Now, 1954 marked a significant year for the civil rights movement. This was the year in which the Supreme Court ruled, via Brown vs. the Board of Education of Topeka, Kansas, 1954, that segregation in public facilities, in this case a public school, violated African Americans' constitutional right of equal protection under the law.

The Court encouraged states that enforced Jim Crow laws to begin integration at an 'all deliberate speed.' Unfortunately, at the time, the Court could only encourage segregationists to abide by the federal ruling, and states believed that an 'all deliberate speed' was left to interpretation.

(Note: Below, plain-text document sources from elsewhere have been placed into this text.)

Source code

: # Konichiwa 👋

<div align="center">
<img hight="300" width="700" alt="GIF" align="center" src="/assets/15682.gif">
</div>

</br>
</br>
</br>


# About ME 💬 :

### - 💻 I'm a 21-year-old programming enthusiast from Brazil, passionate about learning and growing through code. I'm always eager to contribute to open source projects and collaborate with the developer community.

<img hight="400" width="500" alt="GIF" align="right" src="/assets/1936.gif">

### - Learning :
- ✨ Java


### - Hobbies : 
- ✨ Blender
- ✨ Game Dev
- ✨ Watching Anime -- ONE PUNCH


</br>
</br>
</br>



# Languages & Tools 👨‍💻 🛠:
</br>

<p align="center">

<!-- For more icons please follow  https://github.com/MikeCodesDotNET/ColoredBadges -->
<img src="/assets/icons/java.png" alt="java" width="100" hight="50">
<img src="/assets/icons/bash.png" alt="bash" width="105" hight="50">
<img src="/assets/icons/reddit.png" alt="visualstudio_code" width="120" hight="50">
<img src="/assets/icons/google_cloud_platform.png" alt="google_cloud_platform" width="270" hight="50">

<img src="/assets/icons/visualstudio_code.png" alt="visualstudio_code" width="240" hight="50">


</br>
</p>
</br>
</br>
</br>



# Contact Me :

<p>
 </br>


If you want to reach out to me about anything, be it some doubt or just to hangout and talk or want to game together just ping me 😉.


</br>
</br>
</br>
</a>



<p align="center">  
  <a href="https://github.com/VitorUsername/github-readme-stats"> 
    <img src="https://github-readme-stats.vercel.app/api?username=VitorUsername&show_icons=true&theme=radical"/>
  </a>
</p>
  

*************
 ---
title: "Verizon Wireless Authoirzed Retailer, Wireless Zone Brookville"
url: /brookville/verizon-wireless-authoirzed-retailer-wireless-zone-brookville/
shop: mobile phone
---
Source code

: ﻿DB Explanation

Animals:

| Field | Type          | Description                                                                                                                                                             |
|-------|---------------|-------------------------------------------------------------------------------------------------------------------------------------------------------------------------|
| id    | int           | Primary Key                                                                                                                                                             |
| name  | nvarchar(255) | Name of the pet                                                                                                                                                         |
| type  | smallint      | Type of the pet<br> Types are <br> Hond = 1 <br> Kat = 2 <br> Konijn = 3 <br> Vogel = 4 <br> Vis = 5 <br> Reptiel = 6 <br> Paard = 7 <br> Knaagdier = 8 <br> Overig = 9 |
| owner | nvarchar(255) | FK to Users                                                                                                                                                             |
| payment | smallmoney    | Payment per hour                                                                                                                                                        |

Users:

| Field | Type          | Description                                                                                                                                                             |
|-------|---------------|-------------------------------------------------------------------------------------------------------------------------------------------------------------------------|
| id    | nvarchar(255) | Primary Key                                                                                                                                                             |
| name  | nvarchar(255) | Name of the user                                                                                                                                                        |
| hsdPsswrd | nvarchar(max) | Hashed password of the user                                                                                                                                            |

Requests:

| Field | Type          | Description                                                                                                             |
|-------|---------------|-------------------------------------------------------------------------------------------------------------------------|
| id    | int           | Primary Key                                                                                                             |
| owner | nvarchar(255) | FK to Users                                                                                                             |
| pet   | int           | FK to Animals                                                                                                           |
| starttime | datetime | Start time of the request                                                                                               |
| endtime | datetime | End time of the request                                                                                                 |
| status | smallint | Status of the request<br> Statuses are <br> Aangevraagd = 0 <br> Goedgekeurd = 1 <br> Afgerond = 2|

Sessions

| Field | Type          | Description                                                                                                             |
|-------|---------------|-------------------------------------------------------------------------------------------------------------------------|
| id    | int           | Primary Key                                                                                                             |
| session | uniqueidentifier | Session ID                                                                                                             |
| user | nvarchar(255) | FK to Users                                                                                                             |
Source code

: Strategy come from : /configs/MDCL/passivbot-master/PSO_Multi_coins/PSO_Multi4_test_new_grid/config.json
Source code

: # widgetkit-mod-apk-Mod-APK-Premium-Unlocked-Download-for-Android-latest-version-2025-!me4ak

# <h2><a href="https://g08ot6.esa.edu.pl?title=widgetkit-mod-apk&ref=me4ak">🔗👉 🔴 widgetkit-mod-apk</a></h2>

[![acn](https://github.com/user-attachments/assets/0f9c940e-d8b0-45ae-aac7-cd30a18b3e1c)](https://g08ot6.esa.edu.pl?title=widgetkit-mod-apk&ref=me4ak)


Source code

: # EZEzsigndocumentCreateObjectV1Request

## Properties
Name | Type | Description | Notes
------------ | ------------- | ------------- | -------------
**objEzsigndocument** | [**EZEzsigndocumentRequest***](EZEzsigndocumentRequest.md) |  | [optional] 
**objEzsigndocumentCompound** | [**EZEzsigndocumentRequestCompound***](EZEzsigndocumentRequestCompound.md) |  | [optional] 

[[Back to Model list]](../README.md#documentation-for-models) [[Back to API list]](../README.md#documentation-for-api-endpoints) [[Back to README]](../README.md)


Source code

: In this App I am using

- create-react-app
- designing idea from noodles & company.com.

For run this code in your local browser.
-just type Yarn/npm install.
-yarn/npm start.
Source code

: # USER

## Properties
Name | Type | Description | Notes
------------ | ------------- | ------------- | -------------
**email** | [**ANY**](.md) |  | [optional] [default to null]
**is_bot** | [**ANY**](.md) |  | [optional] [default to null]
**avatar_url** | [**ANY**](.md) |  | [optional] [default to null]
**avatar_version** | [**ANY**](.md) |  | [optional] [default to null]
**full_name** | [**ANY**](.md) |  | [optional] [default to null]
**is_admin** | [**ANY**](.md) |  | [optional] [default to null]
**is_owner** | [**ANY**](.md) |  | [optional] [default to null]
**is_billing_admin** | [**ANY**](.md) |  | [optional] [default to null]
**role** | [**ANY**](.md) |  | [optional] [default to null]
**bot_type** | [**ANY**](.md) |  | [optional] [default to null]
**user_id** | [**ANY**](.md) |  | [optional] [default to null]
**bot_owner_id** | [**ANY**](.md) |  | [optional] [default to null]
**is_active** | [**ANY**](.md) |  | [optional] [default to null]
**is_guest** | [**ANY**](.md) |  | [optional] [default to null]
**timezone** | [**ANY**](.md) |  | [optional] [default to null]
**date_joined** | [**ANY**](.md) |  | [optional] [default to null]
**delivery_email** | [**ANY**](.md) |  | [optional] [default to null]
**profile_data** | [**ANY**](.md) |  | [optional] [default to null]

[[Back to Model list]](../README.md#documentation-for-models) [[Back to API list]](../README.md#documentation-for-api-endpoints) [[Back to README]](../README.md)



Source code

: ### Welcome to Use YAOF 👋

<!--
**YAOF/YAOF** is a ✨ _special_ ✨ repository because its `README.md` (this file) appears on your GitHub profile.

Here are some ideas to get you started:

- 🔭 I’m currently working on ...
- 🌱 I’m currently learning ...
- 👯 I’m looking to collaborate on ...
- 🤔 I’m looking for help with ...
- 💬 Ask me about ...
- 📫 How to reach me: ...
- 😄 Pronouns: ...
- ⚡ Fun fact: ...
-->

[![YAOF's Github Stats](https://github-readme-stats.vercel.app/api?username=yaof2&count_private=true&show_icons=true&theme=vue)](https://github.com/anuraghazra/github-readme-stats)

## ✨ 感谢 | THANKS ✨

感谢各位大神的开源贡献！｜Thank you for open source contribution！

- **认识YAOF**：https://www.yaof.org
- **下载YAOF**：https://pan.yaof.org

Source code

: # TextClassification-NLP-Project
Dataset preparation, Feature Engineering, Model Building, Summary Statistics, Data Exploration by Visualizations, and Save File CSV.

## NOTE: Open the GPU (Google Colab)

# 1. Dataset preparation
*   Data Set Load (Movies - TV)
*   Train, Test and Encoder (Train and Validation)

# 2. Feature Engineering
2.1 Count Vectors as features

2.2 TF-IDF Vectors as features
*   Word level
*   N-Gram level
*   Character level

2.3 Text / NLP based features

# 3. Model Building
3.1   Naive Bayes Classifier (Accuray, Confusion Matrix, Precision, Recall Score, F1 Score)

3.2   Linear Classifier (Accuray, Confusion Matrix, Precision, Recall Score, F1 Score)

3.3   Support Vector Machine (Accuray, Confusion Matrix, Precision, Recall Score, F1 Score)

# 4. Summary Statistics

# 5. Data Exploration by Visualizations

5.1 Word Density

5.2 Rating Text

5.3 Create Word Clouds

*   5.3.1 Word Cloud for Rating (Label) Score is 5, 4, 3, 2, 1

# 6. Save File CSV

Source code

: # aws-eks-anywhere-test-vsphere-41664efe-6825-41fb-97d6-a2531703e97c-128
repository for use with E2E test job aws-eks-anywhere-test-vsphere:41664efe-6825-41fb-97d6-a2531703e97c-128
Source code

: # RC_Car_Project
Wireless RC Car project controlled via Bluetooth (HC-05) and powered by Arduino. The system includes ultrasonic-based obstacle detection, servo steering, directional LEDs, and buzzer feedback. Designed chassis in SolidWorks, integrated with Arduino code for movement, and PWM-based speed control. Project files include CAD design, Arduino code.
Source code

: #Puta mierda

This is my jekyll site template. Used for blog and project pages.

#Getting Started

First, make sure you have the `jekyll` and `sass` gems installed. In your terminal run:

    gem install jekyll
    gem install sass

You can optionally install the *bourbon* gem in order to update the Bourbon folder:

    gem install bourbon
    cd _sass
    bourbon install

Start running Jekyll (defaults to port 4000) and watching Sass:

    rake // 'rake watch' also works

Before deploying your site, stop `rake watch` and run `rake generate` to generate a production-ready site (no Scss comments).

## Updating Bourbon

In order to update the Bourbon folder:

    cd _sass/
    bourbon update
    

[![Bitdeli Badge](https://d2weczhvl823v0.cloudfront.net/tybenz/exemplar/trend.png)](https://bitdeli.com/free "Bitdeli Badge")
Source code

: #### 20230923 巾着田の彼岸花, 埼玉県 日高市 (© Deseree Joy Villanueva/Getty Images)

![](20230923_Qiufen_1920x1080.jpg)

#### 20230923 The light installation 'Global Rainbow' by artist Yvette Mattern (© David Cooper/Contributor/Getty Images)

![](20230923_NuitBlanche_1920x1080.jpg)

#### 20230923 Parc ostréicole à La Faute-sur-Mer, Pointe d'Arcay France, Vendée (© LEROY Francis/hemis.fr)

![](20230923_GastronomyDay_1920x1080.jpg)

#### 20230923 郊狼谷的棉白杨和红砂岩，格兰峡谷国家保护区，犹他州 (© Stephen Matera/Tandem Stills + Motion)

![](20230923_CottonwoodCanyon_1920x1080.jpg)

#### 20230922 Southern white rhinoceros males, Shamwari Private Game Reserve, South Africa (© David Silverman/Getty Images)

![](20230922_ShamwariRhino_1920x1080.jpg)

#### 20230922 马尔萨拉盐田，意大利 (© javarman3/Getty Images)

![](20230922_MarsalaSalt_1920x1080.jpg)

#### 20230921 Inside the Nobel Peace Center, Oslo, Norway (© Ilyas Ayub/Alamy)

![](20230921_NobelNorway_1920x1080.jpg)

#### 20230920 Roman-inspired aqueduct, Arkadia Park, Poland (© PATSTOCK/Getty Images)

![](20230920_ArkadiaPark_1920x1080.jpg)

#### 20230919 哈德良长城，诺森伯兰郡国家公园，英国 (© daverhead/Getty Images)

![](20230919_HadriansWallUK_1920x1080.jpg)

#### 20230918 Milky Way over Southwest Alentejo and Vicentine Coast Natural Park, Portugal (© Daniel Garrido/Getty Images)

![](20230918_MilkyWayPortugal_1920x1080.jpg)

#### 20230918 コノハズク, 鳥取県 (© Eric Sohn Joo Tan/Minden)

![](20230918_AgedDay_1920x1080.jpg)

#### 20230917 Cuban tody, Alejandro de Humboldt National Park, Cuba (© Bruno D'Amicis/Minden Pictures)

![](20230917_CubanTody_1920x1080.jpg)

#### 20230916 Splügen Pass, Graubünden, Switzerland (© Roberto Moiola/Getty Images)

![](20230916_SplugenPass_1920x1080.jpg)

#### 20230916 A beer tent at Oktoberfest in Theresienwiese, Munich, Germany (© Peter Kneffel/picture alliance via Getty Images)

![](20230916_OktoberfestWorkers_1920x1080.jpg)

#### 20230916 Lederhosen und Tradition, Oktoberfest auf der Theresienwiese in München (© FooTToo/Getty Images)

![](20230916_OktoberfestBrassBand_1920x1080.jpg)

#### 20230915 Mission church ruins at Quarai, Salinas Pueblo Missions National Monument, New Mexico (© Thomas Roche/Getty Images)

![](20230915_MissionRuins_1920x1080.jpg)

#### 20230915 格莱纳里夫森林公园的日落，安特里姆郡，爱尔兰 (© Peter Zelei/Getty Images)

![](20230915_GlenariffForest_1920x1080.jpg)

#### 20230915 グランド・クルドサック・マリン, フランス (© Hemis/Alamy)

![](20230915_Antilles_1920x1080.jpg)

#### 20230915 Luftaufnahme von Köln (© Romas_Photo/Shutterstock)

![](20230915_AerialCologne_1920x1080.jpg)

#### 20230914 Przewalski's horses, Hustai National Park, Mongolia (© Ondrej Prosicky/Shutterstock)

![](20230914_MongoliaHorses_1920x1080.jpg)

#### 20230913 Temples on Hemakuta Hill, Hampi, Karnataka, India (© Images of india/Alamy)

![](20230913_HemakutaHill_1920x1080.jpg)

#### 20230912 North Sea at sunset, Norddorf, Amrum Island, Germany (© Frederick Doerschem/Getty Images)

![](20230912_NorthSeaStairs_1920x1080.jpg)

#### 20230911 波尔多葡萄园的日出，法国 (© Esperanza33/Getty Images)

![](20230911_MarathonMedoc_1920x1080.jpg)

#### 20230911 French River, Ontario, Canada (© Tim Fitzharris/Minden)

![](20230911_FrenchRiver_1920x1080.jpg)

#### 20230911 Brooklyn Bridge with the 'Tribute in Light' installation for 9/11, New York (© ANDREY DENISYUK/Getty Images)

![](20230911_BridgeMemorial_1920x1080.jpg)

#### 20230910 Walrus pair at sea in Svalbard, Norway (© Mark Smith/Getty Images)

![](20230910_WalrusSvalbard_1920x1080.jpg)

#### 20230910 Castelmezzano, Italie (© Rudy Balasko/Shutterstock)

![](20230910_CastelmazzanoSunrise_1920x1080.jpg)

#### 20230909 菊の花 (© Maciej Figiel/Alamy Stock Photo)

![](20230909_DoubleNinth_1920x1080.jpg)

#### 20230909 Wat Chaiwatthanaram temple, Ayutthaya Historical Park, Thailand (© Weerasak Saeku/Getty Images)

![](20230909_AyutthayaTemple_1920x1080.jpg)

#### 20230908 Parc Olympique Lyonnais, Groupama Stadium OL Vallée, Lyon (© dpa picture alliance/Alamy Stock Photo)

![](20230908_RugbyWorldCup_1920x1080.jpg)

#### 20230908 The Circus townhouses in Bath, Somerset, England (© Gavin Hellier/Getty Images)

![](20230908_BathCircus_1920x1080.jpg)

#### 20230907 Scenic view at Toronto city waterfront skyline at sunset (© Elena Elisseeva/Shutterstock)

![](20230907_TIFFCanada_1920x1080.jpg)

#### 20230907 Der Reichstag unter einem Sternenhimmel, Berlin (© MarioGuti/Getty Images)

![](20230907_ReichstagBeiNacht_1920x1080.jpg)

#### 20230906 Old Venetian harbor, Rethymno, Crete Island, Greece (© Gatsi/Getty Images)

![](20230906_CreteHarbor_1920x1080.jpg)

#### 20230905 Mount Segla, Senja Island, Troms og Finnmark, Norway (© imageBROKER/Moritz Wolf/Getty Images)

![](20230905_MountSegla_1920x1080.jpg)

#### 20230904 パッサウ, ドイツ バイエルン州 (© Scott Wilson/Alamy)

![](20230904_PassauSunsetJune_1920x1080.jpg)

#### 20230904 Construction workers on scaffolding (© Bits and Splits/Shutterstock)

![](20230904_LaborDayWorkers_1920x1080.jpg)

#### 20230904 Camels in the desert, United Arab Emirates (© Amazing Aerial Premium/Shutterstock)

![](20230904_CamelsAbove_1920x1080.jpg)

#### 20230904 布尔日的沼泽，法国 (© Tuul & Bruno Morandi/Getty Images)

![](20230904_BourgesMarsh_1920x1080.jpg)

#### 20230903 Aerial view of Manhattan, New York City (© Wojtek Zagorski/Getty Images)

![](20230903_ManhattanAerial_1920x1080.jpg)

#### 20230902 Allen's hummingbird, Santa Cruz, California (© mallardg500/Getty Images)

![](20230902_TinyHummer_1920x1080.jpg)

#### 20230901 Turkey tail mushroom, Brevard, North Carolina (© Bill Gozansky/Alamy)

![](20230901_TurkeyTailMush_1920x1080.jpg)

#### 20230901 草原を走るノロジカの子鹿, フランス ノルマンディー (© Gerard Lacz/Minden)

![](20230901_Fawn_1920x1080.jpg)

Nineteen fifty-five was another pivotal year for the civil rights movement for two reasons. First, Rosa Parks challenged segregation on public transportation in Montgomery, Alabama when she refused to vacate her seat to a white rider. Parks was eventually arrested for her defiance, which touched off a major bus boycott. Eventually, in June 1956, the Supreme Court ruled in Browder v. Gale that bus segregation was unconstitutional under the equal protection clause of the Fourteenth Amendment.

Second, Martin Luther King Jr. gained national notoriety as a prominent voice and leader within the civil rights movement. This was largely attributed to his assistance in creating the Montgomery Improvement Association, which encouraged a massive bus boycott in Alabama following the Rosa Parks incident.

There are numerous additional events that were associated with the civil rights movement in the 1950s. Let's take a look at just a few. In 1956, two important organizations were created: the Inter-Civic Council in Tallahassee, Florida, and the Alabama Christian Movement for Human Rights in Birmingham, Alabama.

Speaking of important associations, the formation of the Southern Christian Leadership Conference (SCLC) under the leadership of Martin Luther King in 1957 was a nationally important organization that focused on desegregation and registering black votes. The Crusade for Citizenship, launched in late 1957, was the SCLC's first major effort in enfranchising blacks.

Another hallmark to the movement in the 1950s was the Civil Rights Act of 1957. This was the first piece of federal civil rights legislation since the Civil Rights Act of 1875 (that is over 80 years!). The legislation expedited African American claims of voter abridgement and established the Commission on Civil Rights, which investigated voter violations and recommended remedies to the federal government.